The problem with living in a totalitarian regime is that you can’t be an idiot. Not that Perla (Rebeka Polokova), the artist and protagonist of Alexandra Makarova’s sophomore film, is an idiot. She’s a free-willed young woman: seductive and tenacious, and expressing her wildness even as she looks after her piano prodigy daughter Julia (Carmen Diego) and engages in a deepening and loving relationship with Josef (Simon Schwarz), who brings her some much needed ballast. The year is 1981 and she is living in Vienna as an exile from Czechoslovakia. She has secrets, possibly traumas, but it hasn’t inhibited her in her new life. There’s a freedom which she expresses also in her art, though there are shadows that lurk there too. Her career looks set to take off, with an invitation to exhibit in New York.
So all is hunky-dory until the upward trajectory is broken by a series of unwelcome phone calls from the old country and old wounds are reopened. Perla’s former partner and Julia’s father Andrej (Noel Czuczor) has been released from prison and wants to see the daughter he has never met. Will Perla risk going back under an assumed identity to the country she fled? What emotional ties still bind her to her old home?

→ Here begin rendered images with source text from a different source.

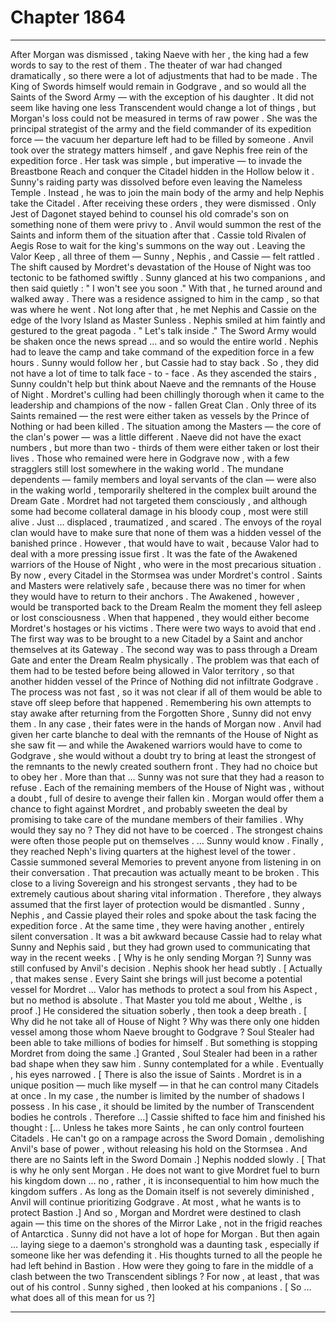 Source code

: 
# Chapter 1864


---

After Morgan was dismissed , taking Naeve with her , the king had a few words to say to the rest of them .
The theater of war had changed dramatically , so there were a lot of adjustments that had to be made . The King of Swords himself would remain in Godgrave , and so would all the Saints of the Sword Army — with the exception of his daughter .
It did not seem like having one less Transcendent would change a lot of things , but Morgan's loss could not be measured in terms of raw power . She was the principal strategist of the army and the field commander of its expedition force — the vacuum her departure left had to be filled by someone .
Anvil took over the strategy matters himself , and gave Nephis free rein of the expedition force . Her task was simple , but imperative — to invade the Breastbone Reach and conquer the Citadel hidden in the Hollow below it .
Sunny's raiding party was dissolved before even leaving the Nameless Temple . Instead , he was to join the main body of the army and help Nephis take the Citadel .
After receiving these orders , they were dismissed . Only Jest of Dagonet stayed behind to counsel his old comrade's son on something none of them were privy to . Anvil would summon the rest of the Saints and inform them of the situation after that .
Cassie told Rivalen of Aegis Rose to wait for the king's summons on the way out .
Leaving the Valor Keep , all three of them — Sunny , Nephis , and Cassie — felt rattled . The shift caused by Mordret's devastation of the House of Night was too tectonic to be fathomed swiftly .
Sunny glanced at his two companions , and then said quietly :
" I won't see you soon ."
With that , he turned around and walked away . There was a residence assigned to him in the camp , so that was where he went .
Not long after that , he met Nephis and Cassie on the edge of the Ivory Island as Master Sunless .
Nephis smiled at him faintly and gestured to the great pagoda .
" Let's talk inside ."
The Sword Army would be shaken once the news spread … and so would the entire world . Nephis had to leave the camp and take command of the expedition force in a few hours . Sunny would follow her , but Cassie had to stay back . So , they did not have a lot of time to talk face - to - face .
As they ascended the stairs , Sunny couldn't help but think about Naeve and the remnants of the House of Night .
Mordret's culling had been chillingly thorough when it came to the leadership and champions of the now - fallen Great Clan . Only three of its Saints remained — the rest were either taken as vessels by the Prince of Nothing or had been killed .
The situation among the Masters — the core of the clan's power — was a little different . Naeve did not have the exact numbers , but more than two - thirds of them were either taken or lost their lives . Those who remained were here in Godgrave now , with a few stragglers still lost somewhere in the waking world .
The mundane dependents — family members and loyal servants of the clan — were also in the waking world , temporarily sheltered in the complex built around the Dream Gate . Mordret had not targeted them consciously , and although some had become collateral damage in his bloody coup , most were still alive . Just … displaced , traumatized , and scared .
The envoys of the royal clan would have to make sure that none of them was a hidden vessel of the banished prince . However , that would have to wait , because Valor had to deal with a more pressing issue first .
It was the fate of the Awakened warriors of the House of Night , who were in the most precarious situation .
By now , every Citadel in the Stormsea was under Mordret's control . Saints and Masters were relatively safe , because there was no timer for when they would have to return to their anchors . The Awakened , however , would be transported back to the Dream Realm the moment they fell asleep or lost consciousness .
When that happened , they would either become Mordret's hostages or his victims .
There were two ways to avoid that end . The first way was to be brought to a new Citadel by a Saint and anchor themselves at its Gateway . The second way was to pass through a Dream Gate and enter the Dream Realm physically .
The problem was that each of them had to be tested before being allowed in Valor territory , so that another hidden vessel of the Prince of Nothing did not infiltrate Godgrave . The process was not fast , so it was not clear if all of them would be able to stave off sleep before that happened .
Remembering his own attempts to stay awake after returning from the Forgotten Shore , Sunny did not envy them .
In any case , their fates were in the hands of Morgan now . Anvil had given her carte blanche to deal with the remnants of the House of Night as she saw fit — and while the Awakened warriors would have to come to Godgrave , she would without a doubt try to bring at least the strongest of the remnants to the newly created southern front .
They had no choice but to obey her . More than that … Sunny was not sure that they had a reason to refuse . Each of the remaining members of the House of Night was , without a doubt , full of desire to avenge their fallen kin . Morgan would offer them a chance to fight against Mordret , and probably sweeten the deal by promising to take care of the mundane members of their families .
Why would they say no ? They did not have to be coerced .
The strongest chains were often those people put on themselves .
… Sunny would know .
Finally , they reached Neph's living quarters at the highest level of the tower . Cassie summoned several Memories to prevent anyone from listening in on their conversation .
That precaution was actually meant to be broken . This close to a living Sovereign and his strongest servants , they had to be extremely cautious about sharing vital information . Therefore , they always assumed that the first layer of protection would be dismantled .
Sunny , Nephis , and Cassie played their roles and spoke about the task facing the expedition force .
At the same time , they were having another , entirely silent conversation . It was a bit awkward because Cassie had to relay what Sunny and Nephis said , but they had grown used to communicating that way in the recent weeks .
[ Why is he only sending Morgan ?]
Sunny was still confused by Anvil's decision .
Nephis shook her head subtly .
[ Actually , that makes sense . Every Saint she brings will just become a potential vessel for Mordret … Valor has methods to protect a soul from his Aspect , but no method is absolute . That Master you told me about , Welthe , is proof .]
He considered the situation soberly , then took a deep breath .
[ Why did he not take all of House of Night ? Why was there only one hidden vessel among those whom Naeve brought to Godgrave ? Soul Stealer had been able to take millions of bodies for himself . But something is stopping Mordret from doing the same .]
Granted , Soul Stealer had been in a rather bad shape when they saw him .
Sunny contemplated for a while . Eventually , his eyes narrowed .
[ There is also the issue of Saints . Mordret is in a unique position — much like myself — in that he can control many Citadels at once . In my case , the number is limited by the number of shadows I possess . In his case , it should be limited by the number of Transcendent bodies he controls . Therefore …]
Cassie shifted to face him and finished his thought :
[... Unless he takes more Saints , he can only control fourteen Citadels . He can't go on a rampage across the Sword Domain , demolishing Anvil's base of power , without releasing his hold on the Stormsea . And there are no Saints left in the Sword Domain .]
Nephis nodded slowly .
[ That is why he only sent Morgan . He does not want to give Mordret fuel to burn his kingdom down … no , rather , it is inconsequential to him how much the kingdom suffers . As long as the Domain itself is not severely diminished , Anvil will continue prioritizing Godgrave . At most , what he wants is to protect Bastion .]
And so , Morgan and Mordret were destined to clash again — this time on the shores of the Mirror Lake , not in the frigid reaches of Antarctica .
Sunny did not have a lot of hope for Morgan . But then again … laying siege to a daemon's stronghold was a daunting task , especially if someone like her was defending it .
His thoughts turned to all the people he had left behind in Bastion .
How were they going to fare in the middle of a clash between the two Transcendent siblings ?
For now , at least , that was out of his control .
Sunny sighed , then looked at his companions .
[ So … what does all of this mean for us ?]

---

Makarova’s film, shot by Georg Weiss, is framed in an academy ratio, or as near as damn it, and has an artist’s care in composition. Nary a frame goes amiss in both telling the story and being in itself a thing of stark beauty. Whether it’s a devastating hotel breakfast scene in the midst of balloons left over from last night’s party, or a misty bus ride into the countryside; Makarova puts her characters in settings which always seem to work against the straightforward needs of drama. A light in a corridor keeps switching off while emotionally fraught goodbyes are made. On one level it’s just an annoying timer, but on another it expresses the way something will interrupt life, repeatedly and unnecessarily.
The world will not let you be at even the most banal level. And this is exaggerated even further when it comes to the aforementioned oppressive society. So let’s get back to being an idiot in a totalitarian regime. In Czechoslovakia, Perla and her family find queues, rationing and surveillance that could be the secret police or simply a nosy old man offended at how much food they’re ordering. At any point, things can go wrong and here Perla’s freedom begins to feel reckless and Polokova is superb in leading us along with her questionable decisions. We might want to shake her, but we always understand her. You can’t help see a normal expression of freedom as stupidity: a normal urge to do what you want to do – collect your parents’ remains for instance, or eat your fill of a long missed meal – as some excessive indulgence. And it is this distortion that the film captures perfectly. You’re shouting at the screen for Perla to anticipate the authorities, to acquiesce, to basically obey in repressing herself for the sake of her own safety and that of her family.
Also, rendered with care and skill is the period detail, by production designer Klaudia Kiczak and art directors Brigita Teplanova and Dorotea Volfova, down to the font and design of the titles. Overall, the film has the look and feel of Pawel Pawilkowski’s films Ida and Cold War might have looked like if they’d been shot in colour. There’s a risk that such careful work could dip into kitsch but in a sense that also follows Perla’s own dubious nostalgia for the bad country; she is being drawn back there with a fatal magnetic longing.
Perla just premiered in the 54th International Film Festival Rotterdam.